(What the task requires): If a line in the records contains the string "compose", show that line.

*** Opening of Task input ***

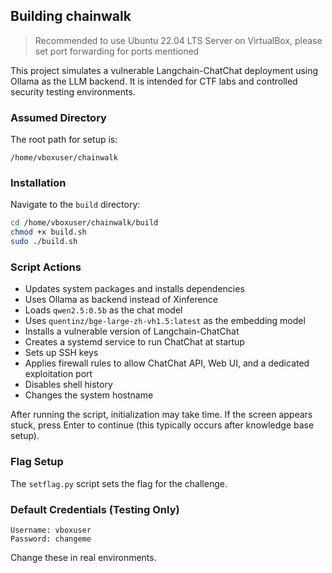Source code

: ## Building chainwalk
> Recommended to use Ubuntu 22.04 LTS Server on VirtualBox, please set port forwarding for ports mentioned

This project simulates a vulnerable Langchain-ChatChat deployment using Ollama as the LLM backend. It is intended for CTF labs and controlled security testing environments.

### Assumed Directory

The root path for setup is:

```
/home/vboxuser/chainwalk
```

### Installation

Navigate to the `build` directory:

```bash
cd /home/vboxuser/chainwalk/build
chmod +x build.sh
sudo ./build.sh
```

### Script Actions

* Updates system packages and installs dependencies
* Uses Ollama as backend instead of Xinference
* Loads `qwen2.5:0.5b` as the chat model
* Uses `quentinz/bge-large-zh-vh1.5:latest` as the embedding model
* Installs a vulnerable version of Langchain-ChatChat
* Creates a systemd service to run ChatChat at startup
* Sets up SSH keys
* Applies firewall rules to allow ChatChat API, Web UI, and a dedicated exploitation port
* Disables shell history
* Changes the system hostname

After running the script, initialization may take time. If the screen appears stuck, press Enter to continue (this typically occurs after knowledge base setup).

### Flag Setup

The `setflag.py` script sets the flag for the challenge.

### Default Credentials (Testing Only)

```
Username: vboxuser
Password: changeme
```

Change these in real environments.
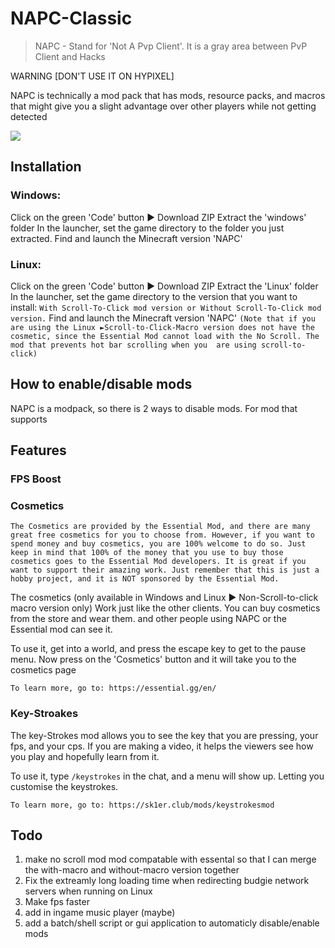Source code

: # NAPC-Classic

> NAPC - Stand for 'Not A Pvp Client'. It is a gray area between PvP Client and Hacks

WARNING [DON'T USE IT ON HYPIXEL]

NAPC is technically a mod pack that has mods, resource packs, and macros that might give you a slight advantage over other players while not getting detected

![](header.png)
##  Installation
### Windows:

Click on the green 'Code' button ► Download ZIP 
Extract the 'windows' folder
In the launcher, set the game directory to the folder you just extracted.
Find and launch the Minecraft version 'NAPC'

###  Linux:
Click on the green 'Code' button ► Download ZIP 
Extract the 'Linux' folder
In the launcher, set the game directory to the version that you want to install:
``` With Scroll-To-Click mod version or Without Scroll-To-Click mod version. ```
Find and launch the Minecraft version 'NAPC'
```(Note that if you are using the Linux ►Scroll-to-Click-Macro version does not have the cosmetic, since the Essential Mod cannot load with the No Scroll. The mod that prevents hot bar scrolling when you  are using scroll-to-click)```

## How to enable/disable mods

NAPC is a modpack, so there is 2 ways to disable mods.
For mod that supports 

##  Features

### FPS Boost

### Cosmetics
``` The Cosmetics are provided by the Essential Mod, and there are many great free cosmetics for you to choose from. However, if you want to spend money and buy cosmetics, you are 100% welcome to do so. Just keep in mind that 100% of the money that you use to buy those cosmetics goes to the Essential Mod developers. It is great if you want to support their amazing work. Just remember that this is just a hobby project, and it is NOT sponsored by the Essential Mod. ```

The cosmetics (only available in Windows and Linux ► Non-Scroll-to-click macro version only) Work just like the other clients. You can buy cosmetics from the store and wear them. and other people using NAPC or the Essential mod can see it.

To use it, get into a world, and press the escape key to get to the pause menu. Now press on the 'Cosmetics' button and it will take you to the cosmetics page

``` To learn more, go to: https://essential.gg/en/ ``` 

### Key-Stroakes

The key-Strokes mod allows you to see the key that you are pressing, your fps, and your cps.
If you are making a video, it helps the viewers see how you play and hopefully learn from it. 

To use it, type ``` /keystrokes ```  in the chat, and a menu will show up. Letting you customise the keystrokes.

``` To learn more, go to: https://sk1er.club/mods/keystrokesmod ``` 

## Todo 
1. make no scroll mod mod compatable with essental so that I can merge the with-macro and without-macro version together
2. Fix the extreamly long loading time when redirecting budgie network servers when running on Linux
3. Make fps faster
4. add in ingame music player (maybe)
5. add a batch/shell script or gui application to automaticly disable/enable mods

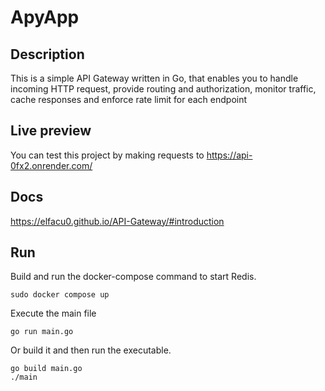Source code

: # ApyApp

## Description
This is a simple API Gateway written in Go, that enables you to handle incoming HTTP request, provide routing and authorization, monitor traffic, cache responses and enforce rate limit for each endpoint

## Live preview
You can test this project by making requests to https://api-0fx2.onrender.com/

## Docs
https://elfacu0.github.io/API-Gateway/#introduction

## Run
Build and run the docker-compose command to start Redis.
```
sudo docker compose up
```
Execute the main file
```
go run main.go
```

Or build it and then run the executable.

```
go build main.go
./main
```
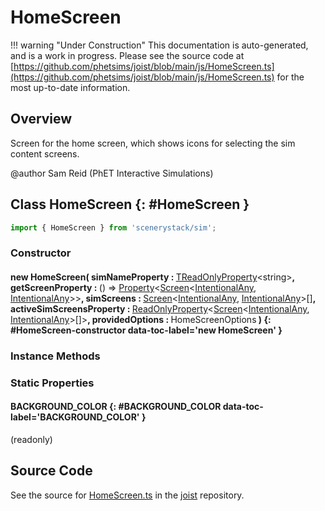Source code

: # HomeScreen

!!! warning "Under Construction"
    This documentation is auto-generated, and is a work in progress. Please see the source code at
    [https://github.com/phetsims/joist/blob/main/js/HomeScreen.ts](https://github.com/phetsims/joist/blob/main/js/HomeScreen.ts) for the most up-to-date information.

## Overview

Screen for the home screen, which shows icons for selecting the sim content screens.

@author Sam Reid (PhET Interactive Simulations)

## Class HomeScreen {: #HomeScreen }


```js
import { HomeScreen } from 'scenerystack/sim';
```
### Constructor

#### new HomeScreen( simNameProperty : <span style="font-weight: 400;">[TReadOnlyProperty](../axon/TReadOnlyProperty.md)&lt;<span style="color: hsla(calc(var(--md-hue) + 180deg),80%,40%,1);">string</span>&gt;</span>, getScreenProperty : <span style="font-weight: 400;">() =&gt; [Property](../axon/Property.md)&lt;[Screen](../sim/Screen.md)&lt;[IntentionalAny](../phet-core/IntentionalAny.md), [IntentionalAny](../phet-core/IntentionalAny.md)&gt;&gt;</span>, simScreens : <span style="font-weight: 400;">[Screen](../sim/Screen.md)&lt;[IntentionalAny](../phet-core/IntentionalAny.md), [IntentionalAny](../phet-core/IntentionalAny.md)&gt;[]</span>, activeSimScreensProperty : <span style="font-weight: 400;">[ReadOnlyProperty](../axon/ReadOnlyProperty.md)&lt;[Screen](../sim/Screen.md)&lt;[IntentionalAny](../phet-core/IntentionalAny.md), [IntentionalAny](../phet-core/IntentionalAny.md)&gt;[]&gt;</span>, providedOptions : <span style="font-weight: 400;">HomeScreenOptions</span> ) {: #HomeScreen-constructor data-toc-label='new HomeScreen' }

### Instance Methods



### Static Properties

#### BACKGROUND_COLOR {: #BACKGROUND_COLOR data-toc-label='BACKGROUND_COLOR' }

(readonly)



## Source Code

See the source for [HomeScreen.ts](https://github.com/phetsims/joist/blob/main/js/HomeScreen.ts) in the [joist](https://github.com/phetsims/joist) repository.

*** Close of Task input ***

(Exercise result):
Build and run the docker-compose command to start Redis.
sudo docker compose up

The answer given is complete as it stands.